[Rendered images with source text]

----

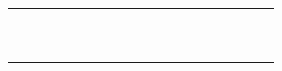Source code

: \documentclass[11pt,landscape]{article}
\begin{document}
\begin{table}[]
{\begin{tabular}{lllllllllllllllllll}
     &
       &
       &
       &
       &
       &
       &
       &
       &
       &
       &
       &
       &
       &
       &
       &
       &
       &
       \\
     &
       &
       &
       &
       &
       &
       &
       &
       &
       &
       &
       &
       &
       &
       &
       &
       &
       &
       \\
     &
       &
       &
       &
       &
       &
       &
       &
       &
       &
       &
       &
       &
       &
       &
       &
       &
       &
       \\
     &
       &
       &
       &
       &
       &
       &
       &
       &
       &
       &
       &
       &
       &
       &
       &
       &
       &
       \\
     &
       &
       &
       &
       &
       &
       &
       &
       &
       &
       &
       &
       &
       &
       &
       &
       &
       &
       \\
     &
       &
       &
       &
       &
       &
       &
       &
       &
       &
       &
       &
       &
       &
       &
       &
       &
       &
       \\
     &
       &
       &
       &
       &
       &
       &
       &
       &
       &
       &
       &
       &
       &
       &
       &
       &
       &
       \\
     &
       &
       &
       &
       &
       &
       &
       &
       &
       &
       &
       &
       &
       &
       &
       &
       &
       &
       \\
     &
       &
       &
       &
       &
       &
       &
       &
       &
       &
       &
       &
       &
       &
       &
       &
       &
       &
       \\
     &
       &
       &
       &
       &
       &
       &
       &
       &
       &
       &
       &
       &
       &
       &
       &
       &
       &
      
    \end{tabular}%
    }
    \label{tab:guillermo_t3}
\end{table}
    

\newpage
\nocite{*}


\end{document}
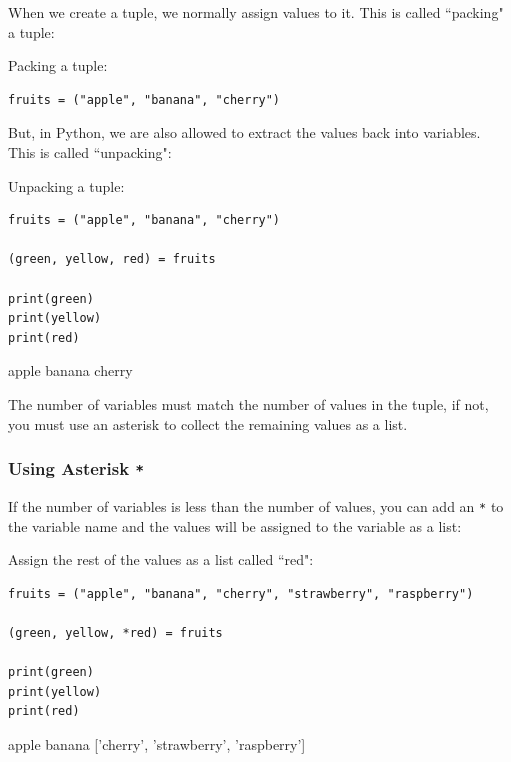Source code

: \documentclass[12pt,a4paper]{article}
\newcommand{\code}[1]{%
	\colorbox{backcolour}{\lstinline{#1}}%
}
\newcommand{\lcode}[1]{%
	\lstinline{#1}%
}
\begin{document}
When we create a tuple, we normally assign values to it. This is called
``packing" a tuple:

\begin{ebox}
Packing a tuple:
	\begin{lstlisting}
fruits = ("apple", "banana", "cherry")
	\end{lstlisting}
\end{ebox}

But, in Python, we are also allowed to extract the values back into variables.
This is called ``unpacking":

\begin{ebox}
Unpacking a tuple:
	\begin{lstlisting}
fruits = ("apple", "banana", "cherry")

(green, yellow, red) = fruits

print(green)
print(yellow)
print(red)
	\end{lstlisting}
\tcblower
	\begin{vercode}
apple
banana
cherry
	\end{vercode}
\end{ebox}

\begin{nbox}
The number of variables must match the number of values in the tuple, if
not, you must use an asterisk to collect the remaining values as a list.
\end{nbox}
\subsubsection{Using Asterisk\lcode{*}}

If the number of variables is less than the number of values, you can add an
\code{*} to the variable name and the values will be assigned to the variable
as a list:

\begin{ebox}
Assign the rest of the values as a list called ``red":
	\begin{lstlisting}
fruits = ("apple", "banana", "cherry", "strawberry", "raspberry")

(green, yellow, *red) = fruits

print(green)
print(yellow)
print(red)
	\end{lstlisting}
\tcblower
	\begin{vercode}
apple
banana
['cherry', 'strawberry', 'raspberry']
	\end{vercode}
\end{ebox}
\end{document}
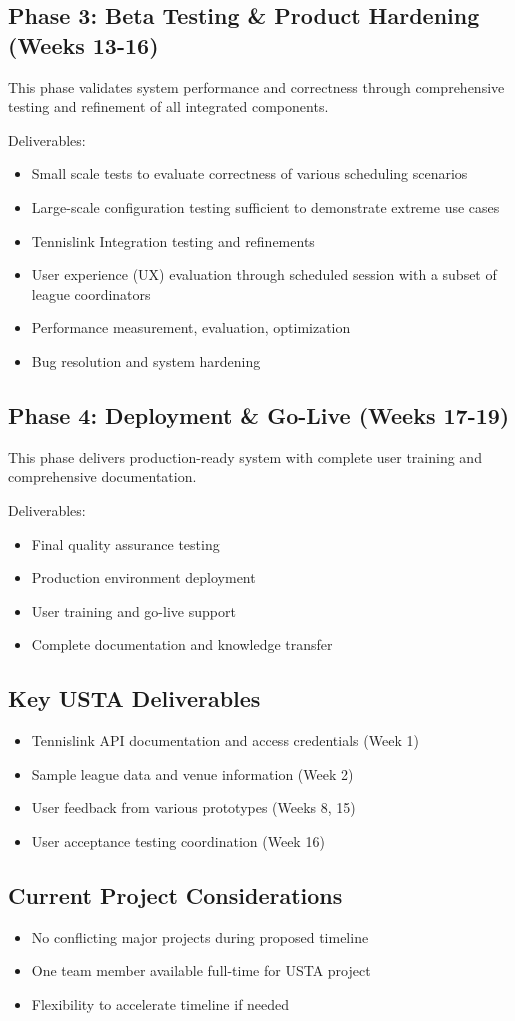 \subsection{Phase 3: Beta Testing \& Product Hardening (Weeks 13-16)}
This phase validates system performance and correctness through comprehensive testing and refinement of all integrated components.

Deliverables:
\begin{itemize}
    \item Small scale tests to evaluate correctness of various scheduling scenarios
    \item Large-scale configuration testing sufficient to demonstrate extreme use cases
    \item Tennislink Integration testing and refinements
    \item User experience (UX) evaluation through scheduled session with a subset of league coordinators
    \item Performance measurement, evaluation, optimization
    \item Bug resolution and system hardening
\end{itemize}

\subsection{Phase 4: Deployment \& Go-Live (Weeks 17-19)}
This phase delivers production-ready system with complete user training and comprehensive documentation.

Deliverables:
\begin{itemize}
    \item Final quality assurance testing
    \item Production environment deployment
    \item User training and go-live support
    \item Complete documentation and knowledge transfer
\end{itemize}

\subsection{Key USTA Deliverables}
\begin{itemize}
    \item Tennislink API documentation and access credentials (Week 1)
    \item Sample league data and venue information (Week 2)
    \item User feedback from various prototypes (Weeks 8, 15)
    \item User acceptance testing coordination (Week 16)
\end{itemize}

\subsection{Current Project Considerations}
\begin{itemize}
    \item No conflicting major projects during proposed timeline
    \item One team member available full-time for USTA project
    \item Flexibility to accelerate timeline if needed
\end{itemize}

----

• **PROBLEM DETAILS**:
Across the entries above, tally every line that includes the string "raspberry", then state only the count.

• **YOUR SOLUTION**:
2